The 50-20-30 rule is the quintessential budgeting plan that utilizes post-tax income. Fifty percent of your income goes toward needs such as housing expenses, car payments, groceries, health care, and insurance. Twenty percent of your income goes toward saving in the form of stock market investments, saving for retirement, and that emergency fund. And lastly, 30% goes towards personal wants: that new guitar, a night out to enjoy yourself, new clothes, or even a weekend getaway. Following this budgeting plan will help you create a healthy balance between saving and spending.

Creating an Emergency Financial Plan

Financial emergencies occur for a variety of reasons. Job loss, large-scale natural disasters, and medical issues are often some of the main culprits that put people into financial distress every day.

Creating a plan that can weather financial emergencies should always involve reducing your manageable debts, creating an emergency financial plan and budget that cut out nonessentials, and reallocating investments to safer options. This plan should ultimately make daily life as affordable as possible to ensure that the monthly inflow of money will remain higher than the outflow.

Rebalancing Investments

Going into the new year is the perfect time to rebalance your investment portfolio. Stimulus and market support from The Federal Reserve System led to one of the greatest bull runs of all time across the stock market. The S&P 500 increased by nearly 50%, followed by the Dow Jones Industrial Average increasing 26%.

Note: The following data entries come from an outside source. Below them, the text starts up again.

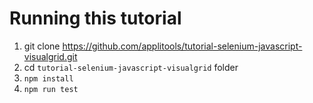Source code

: # Running this tutorial

1. git clone https://github.com/applitools/tutorial-selenium-javascript-visualgrid.git
2. cd `tutorial-selenium-javascript-visualgrid` folder
3. `npm install`
4. `npm run test`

On top of that, certain sectors had strong performances, too. The top-performing sectors in 2021 were: energy, real estate, financial, and technology. The worst? Industrial, utilities, consumer staples, and communication services. Reevaluating the best sectors for your individual savings plan is a major part of seeing continuing returns and of smart investing as a whole.

Paying Down Debts

The last and most important step for strengthening your financial health is reducing debt. Borrowing money is an occasional crutch that we all need. Seventy-seven percent of households have some form of debt and the average American owes $90,460.

Credit card, medical, and student loan debt make up most of these figures. Reducing or eliminating the amount of money you owe will free up additional finances for budgeting and not only improve financial health, but be good for your mental health, too.

Staying financially stable is a difficult task, but there are ways to ease your monetary problems and bolster your budget. Save, pay down debts, and rebalance investments to keep your wallet full and bank account happy.